Ligature des trompes : cette intervention qui dérange…

Paris, le samedi 10 février 2022 – Elle parle bien. De façon posée et presque enjouée, souhaitant manifestement insuffler l’idée que non, le sujet ne relève pas du drame. Elle a 23 ans et son témoignage publié par le site Konbini a suscité un grand nombre de commentaires. Artoise raconte en quelques minutes pourquoi elle a choisi de se faire ligaturer les trompes : tout simplement parce qu’elle est convaincue, qu’elle ne voudra jamais être mère. La pilule contraceptive et le stérilet ne lui convenant pas, elle a opté pour cette solution, afin d’être définitivement « libérée » d’un poids.

Sophisme

La vidéo a suscité cette semaine sur les réseaux sociaux et sur Twitter une avalanche de commentaires. Parfois haineux et violents : différents messages allaient bien au-delà de la simple circonspection, vis-à-vis d’une démarche aussi « radicale » alors que la vie n’est que rarement ce qu’on pense qu’elle sera à 23 ans. Le doute domine cependant, en particulier face à cette phrase, dont la symétrie apparente pourrait pourtant cacher un sophisme : « Je préfère regretter de ne pas avoir d’enfant que de regretter d’en avoir ».

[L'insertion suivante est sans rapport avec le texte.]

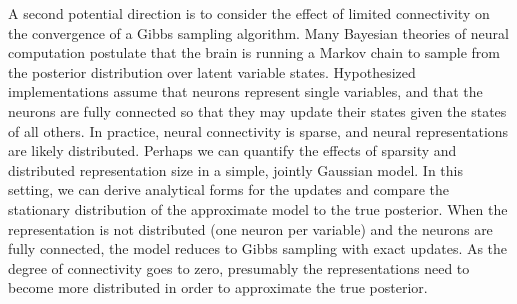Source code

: A second potential direction is to consider the effect of 
limited connectivity on the convergence of a Gibbs sampling 
algorithm. Many Bayesian theories of neural computation 
postulate that the brain is running a Markov chain to sample 
from the posterior distribution over latent variable states. 
Hypothesized implementations assume that neurons represent 
single variables, and that the neurons are fully 
connected so that they may update their states given the states 
of all others. In practice, neural connectivity is sparse, 
and neural representations are likely distributed. Perhaps we 
can quantify the effects of sparsity and distributed 
representation size in a simple, jointly Gaussian model. 
In this setting, we can derive analytical forms for the 
updates and compare the stationary distribution of the 
approximate model to the true posterior. When the representation 
is not distributed (one neuron per variable) and the 
neurons are fully connected, the model reduces to Gibbs sampling 
with exact updates. As the degree of connectivity goes 
to zero, presumably the representations need to become more 
distributed in order to approximate the true posterior. 

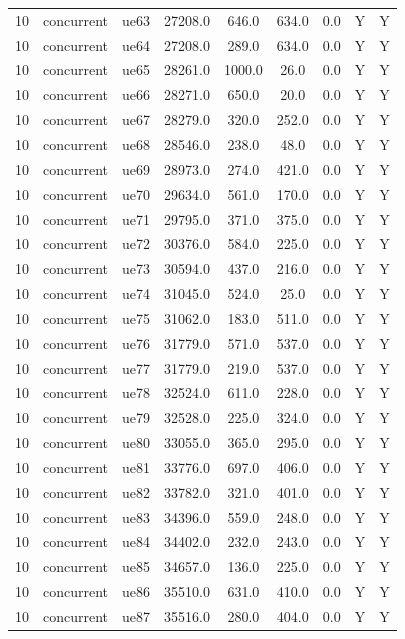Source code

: \begin{table}[ht]
\begin{tabular}{|c|c|c|c|c|c|c|c|c|}
10 & concurrent & ue63 & 27208.0 & 646.0 & 634.0 & 0.0 & Y & Y \\
10 & concurrent & ue64 & 27208.0 & 289.0 & 634.0 & 0.0 & Y & Y \\
10 & concurrent & ue65 & 28261.0 & 1000.0 & 26.0 & 0.0 & Y & Y \\
10 & concurrent & ue66 & 28271.0 & 650.0 & 20.0 & 0.0 & Y & Y \\
10 & concurrent & ue67 & 28279.0 & 320.0 & 252.0 & 0.0 & Y & Y \\
10 & concurrent & ue68 & 28546.0 & 238.0 & 48.0 & 0.0 & Y & Y \\
10 & concurrent & ue69 & 28973.0 & 274.0 & 421.0 & 0.0 & Y & Y \\
10 & concurrent & ue70 & 29634.0 & 561.0 & 170.0 & 0.0 & Y & Y \\
10 & concurrent & ue71 & 29795.0 & 371.0 & 375.0 & 0.0 & Y & Y \\
10 & concurrent & ue72 & 30376.0 & 584.0 & 225.0 & 0.0 & Y & Y \\
10 & concurrent & ue73 & 30594.0 & 437.0 & 216.0 & 0.0 & Y & Y \\
10 & concurrent & ue74 & 31045.0 & 524.0 & 25.0 & 0.0 & Y & Y \\
10 & concurrent & ue75 & 31062.0 & 183.0 & 511.0 & 0.0 & Y & Y \\
10 & concurrent & ue76 & 31779.0 & 571.0 & 537.0 & 0.0 & Y & Y \\
10 & concurrent & ue77 & 31779.0 & 219.0 & 537.0 & 0.0 & Y & Y \\
10 & concurrent & ue78 & 32524.0 & 611.0 & 228.0 & 0.0 & Y & Y \\
10 & concurrent & ue79 & 32528.0 & 225.0 & 324.0 & 0.0 & Y & Y \\
10 & concurrent & ue80 & 33055.0 & 365.0 & 295.0 & 0.0 & Y & Y \\
10 & concurrent & ue81 & 33776.0 & 697.0 & 406.0 & 0.0 & Y & Y \\
10 & concurrent & ue82 & 33782.0 & 321.0 & 401.0 & 0.0 & Y & Y \\
10 & concurrent & ue83 & 34396.0 & 559.0 & 248.0 & 0.0 & Y & Y \\
10 & concurrent & ue84 & 34402.0 & 232.0 & 243.0 & 0.0 & Y & Y \\
10 & concurrent & ue85 & 34657.0 & 136.0 & 225.0 & 0.0 & Y & Y \\
10 & concurrent & ue86 & 35510.0 & 631.0 & 410.0 & 0.0 & Y & Y \\
10 & concurrent & ue87 & 35516.0 & 280.0 & 404.0 & 0.0 & Y & Y \\

\end{tabular}
\end{table}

Vous avez dit « prosélytisme » ?

Parmi les commentaires échappant à la haine, certains se sont inquiétés d’une forme de « prosélytisme », telles deux journalistes qui s’intéressent souvent aux questions de santé et d’éthique, Emmanuelle Ducros (L’Opinion) et Géraldine Woessner (Le Point). L’accusation peut étonner : pourquoi un témoignage, comme il en est posté tous les jours sur les réseaux sociaux, devrait être considéré comme à visée prosélyte, sous prétexte qu’il évoque une pratique rare ? Par ailleurs, à aucun moment dans le discours d’Artoise, on peut suspecter une forme d’appel à l’imiter, même si elle indique qu’elle a voulu parler pour témoigner de la possibilité, quand on est nullipare notamment, de réaliser cette intervention. On sourit cependant face à une inversion de la logique habituelle, quand elle affirme qu’il ne s’agit pas de « culpabiliser celles qui veulent être mères » (qui fait écho au réflexe de beaucoup de se sentir attaqués dans leurs choix par l’affirmation de points de vue différents).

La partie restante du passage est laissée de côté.